[DATA FOR THIS TASK]

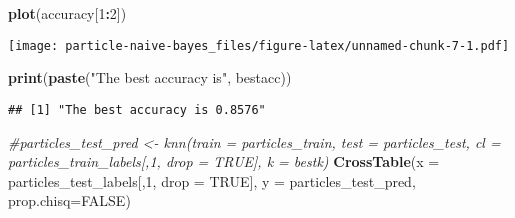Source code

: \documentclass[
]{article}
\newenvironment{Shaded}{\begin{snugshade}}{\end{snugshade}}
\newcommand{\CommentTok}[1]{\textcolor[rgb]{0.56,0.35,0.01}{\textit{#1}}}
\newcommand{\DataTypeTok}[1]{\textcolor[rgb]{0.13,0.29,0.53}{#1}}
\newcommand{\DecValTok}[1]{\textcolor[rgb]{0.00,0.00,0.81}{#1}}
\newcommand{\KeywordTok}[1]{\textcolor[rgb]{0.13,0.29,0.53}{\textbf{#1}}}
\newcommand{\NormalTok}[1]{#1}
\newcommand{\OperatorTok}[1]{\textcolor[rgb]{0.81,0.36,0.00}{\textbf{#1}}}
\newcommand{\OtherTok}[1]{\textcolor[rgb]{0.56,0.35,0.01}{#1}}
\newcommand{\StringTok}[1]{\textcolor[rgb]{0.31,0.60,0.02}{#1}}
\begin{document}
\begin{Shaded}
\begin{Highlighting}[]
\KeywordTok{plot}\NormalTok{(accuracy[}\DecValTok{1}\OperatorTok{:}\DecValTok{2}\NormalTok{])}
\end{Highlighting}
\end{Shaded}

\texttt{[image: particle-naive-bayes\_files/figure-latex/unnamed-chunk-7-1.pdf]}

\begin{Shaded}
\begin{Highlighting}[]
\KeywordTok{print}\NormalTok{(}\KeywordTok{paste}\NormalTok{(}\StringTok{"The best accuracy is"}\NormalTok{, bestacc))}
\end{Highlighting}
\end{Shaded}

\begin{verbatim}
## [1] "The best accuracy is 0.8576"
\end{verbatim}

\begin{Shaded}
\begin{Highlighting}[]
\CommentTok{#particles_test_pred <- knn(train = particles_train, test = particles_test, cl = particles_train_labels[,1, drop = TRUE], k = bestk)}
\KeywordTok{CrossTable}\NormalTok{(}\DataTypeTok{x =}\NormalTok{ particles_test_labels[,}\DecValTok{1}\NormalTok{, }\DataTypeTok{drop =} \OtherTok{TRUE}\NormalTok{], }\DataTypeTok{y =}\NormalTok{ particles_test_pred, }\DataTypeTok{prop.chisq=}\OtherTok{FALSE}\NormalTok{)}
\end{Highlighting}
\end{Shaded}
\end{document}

...

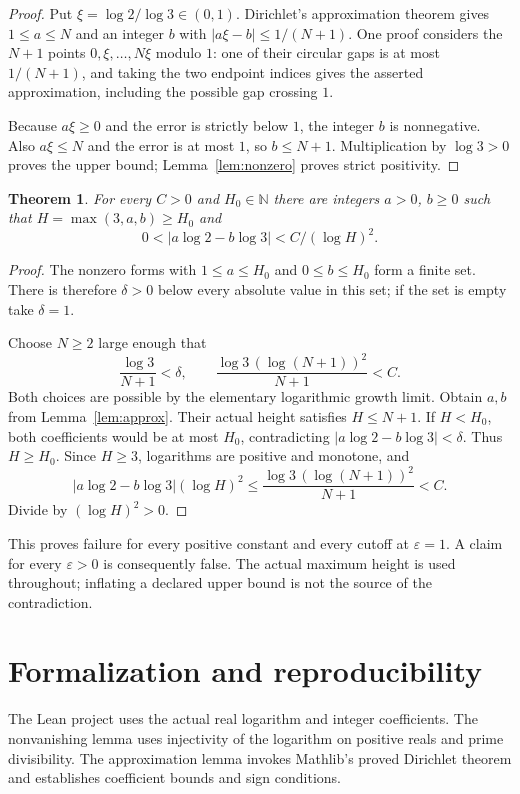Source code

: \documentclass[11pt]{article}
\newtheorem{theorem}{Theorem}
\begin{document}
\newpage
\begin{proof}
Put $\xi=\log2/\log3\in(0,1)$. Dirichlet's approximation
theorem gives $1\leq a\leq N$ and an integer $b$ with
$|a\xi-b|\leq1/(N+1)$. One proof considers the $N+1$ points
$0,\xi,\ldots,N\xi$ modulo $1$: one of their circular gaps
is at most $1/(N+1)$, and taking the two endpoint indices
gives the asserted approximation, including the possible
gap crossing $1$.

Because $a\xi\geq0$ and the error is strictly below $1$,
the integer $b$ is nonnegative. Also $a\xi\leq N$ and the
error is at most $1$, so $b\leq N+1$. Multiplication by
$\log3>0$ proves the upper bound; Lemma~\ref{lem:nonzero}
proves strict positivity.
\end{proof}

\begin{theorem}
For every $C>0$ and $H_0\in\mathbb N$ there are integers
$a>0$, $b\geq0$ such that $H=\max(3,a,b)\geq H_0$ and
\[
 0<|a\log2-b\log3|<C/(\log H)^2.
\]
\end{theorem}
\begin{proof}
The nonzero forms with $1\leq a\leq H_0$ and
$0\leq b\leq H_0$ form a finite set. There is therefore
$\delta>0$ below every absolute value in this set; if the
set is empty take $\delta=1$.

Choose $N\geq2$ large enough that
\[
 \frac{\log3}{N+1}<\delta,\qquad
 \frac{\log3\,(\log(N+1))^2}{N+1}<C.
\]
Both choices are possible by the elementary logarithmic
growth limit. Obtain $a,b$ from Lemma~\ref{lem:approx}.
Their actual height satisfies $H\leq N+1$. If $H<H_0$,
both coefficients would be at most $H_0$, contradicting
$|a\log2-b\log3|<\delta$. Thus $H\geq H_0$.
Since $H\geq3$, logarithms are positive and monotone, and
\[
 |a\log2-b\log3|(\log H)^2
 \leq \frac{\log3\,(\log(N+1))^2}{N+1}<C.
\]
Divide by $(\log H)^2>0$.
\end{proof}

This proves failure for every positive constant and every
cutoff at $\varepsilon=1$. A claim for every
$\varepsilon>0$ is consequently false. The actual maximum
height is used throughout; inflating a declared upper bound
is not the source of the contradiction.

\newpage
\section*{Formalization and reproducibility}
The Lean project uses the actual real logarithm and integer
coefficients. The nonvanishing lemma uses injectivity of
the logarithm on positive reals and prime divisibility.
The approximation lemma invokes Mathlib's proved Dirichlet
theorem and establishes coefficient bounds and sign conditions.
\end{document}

[ASSIGNMENT]
Your answer should be a single number: how many lines of the material contain "error".

[ANSWER SECTION]
2